Owed money from a bankrupt or a company in liquidation

Creditors' meetings and creditors'/liquidation committees

Guide

The official receiver (OR) usually decides to hold a first meeting of creditors if there are significant assets to be realised - ie sold. This is so creditors can vote to appoint an insolvency practitioner (IP) as trustee or liquidator.

If the OR doesn't believe the assets available are enough to attract an IP, the OR will send notice to all creditors that no first meeting is to be held and that they will be the trustee/liquidator.

The OR must hold a first meeting if it's requested, in writing, by enough creditors to account for at least 25 per cent of the value of debt owed. Creditors requesting a meeting have to lodge a deposit to cover any costs of that meeting.

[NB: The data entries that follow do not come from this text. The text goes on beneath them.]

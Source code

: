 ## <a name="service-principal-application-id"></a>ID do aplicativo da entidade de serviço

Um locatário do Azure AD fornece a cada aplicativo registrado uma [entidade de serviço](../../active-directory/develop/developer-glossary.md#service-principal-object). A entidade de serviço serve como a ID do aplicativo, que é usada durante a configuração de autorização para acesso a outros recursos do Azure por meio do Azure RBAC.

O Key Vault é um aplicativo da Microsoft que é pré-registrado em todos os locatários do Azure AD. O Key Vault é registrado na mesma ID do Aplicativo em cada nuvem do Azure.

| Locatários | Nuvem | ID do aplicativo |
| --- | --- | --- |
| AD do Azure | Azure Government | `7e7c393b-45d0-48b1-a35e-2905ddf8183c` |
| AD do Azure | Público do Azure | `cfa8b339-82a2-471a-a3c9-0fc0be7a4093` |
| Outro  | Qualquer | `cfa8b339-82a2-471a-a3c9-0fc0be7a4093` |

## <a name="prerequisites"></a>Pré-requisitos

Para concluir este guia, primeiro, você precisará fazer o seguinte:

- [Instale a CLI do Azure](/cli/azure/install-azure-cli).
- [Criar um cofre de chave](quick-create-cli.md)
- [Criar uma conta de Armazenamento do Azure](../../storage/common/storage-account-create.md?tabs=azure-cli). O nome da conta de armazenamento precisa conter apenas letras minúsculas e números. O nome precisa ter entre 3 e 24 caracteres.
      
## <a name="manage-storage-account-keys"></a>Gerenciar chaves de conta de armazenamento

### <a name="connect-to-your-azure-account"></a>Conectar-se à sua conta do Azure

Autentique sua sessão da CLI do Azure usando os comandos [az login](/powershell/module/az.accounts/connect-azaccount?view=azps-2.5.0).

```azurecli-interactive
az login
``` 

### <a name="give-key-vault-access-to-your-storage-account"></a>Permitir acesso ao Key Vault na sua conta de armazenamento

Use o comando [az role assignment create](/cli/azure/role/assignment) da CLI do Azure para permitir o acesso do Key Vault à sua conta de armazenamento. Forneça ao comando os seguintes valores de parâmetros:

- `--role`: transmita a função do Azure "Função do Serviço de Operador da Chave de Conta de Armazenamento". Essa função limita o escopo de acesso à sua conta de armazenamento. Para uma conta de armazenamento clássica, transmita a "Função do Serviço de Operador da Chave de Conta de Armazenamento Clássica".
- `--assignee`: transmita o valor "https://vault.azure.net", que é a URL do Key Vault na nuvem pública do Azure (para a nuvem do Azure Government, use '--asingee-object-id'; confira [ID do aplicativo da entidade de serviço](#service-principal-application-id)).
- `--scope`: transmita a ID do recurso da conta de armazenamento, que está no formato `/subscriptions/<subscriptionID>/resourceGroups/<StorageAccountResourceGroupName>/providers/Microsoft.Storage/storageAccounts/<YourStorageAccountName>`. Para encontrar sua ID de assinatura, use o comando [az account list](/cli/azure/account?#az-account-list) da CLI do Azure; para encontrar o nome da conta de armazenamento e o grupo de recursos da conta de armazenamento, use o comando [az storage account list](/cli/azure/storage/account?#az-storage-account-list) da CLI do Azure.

Further meetings of creditors - called general meetings - are sometimes held, if:

  • requested by enough creditors to account for at least 25 per cent of the value of debt owed
  • the trustee/liquidator wants to find out the creditors' wishes in any matter relating to the insolvency proceedings

Where an IP is trustee/liquidator, a final meeting of creditors will eventually be called - see completion of bankruptcy and company liquidation cases.

Appointing a creditors'/liquidation committee

Where an IP is appointed, a creditors/liquidation committee can also be appointed to supervise the trustee/liquidator on behalf of the creditors. In liquidations - it's called a liquidation committee, in bankruptcies - it's called a creditors' committee.

The committee consists of between three and five elected creditors. You have a right to nominate yourself or any other creditor to be a committee member, and you can vote for yourself. The elected creditor can act personally, or appoint a representative.

If certain actions are proposed by the trustee/liquidator, they need to be approved by the creditors'/liquidation committee.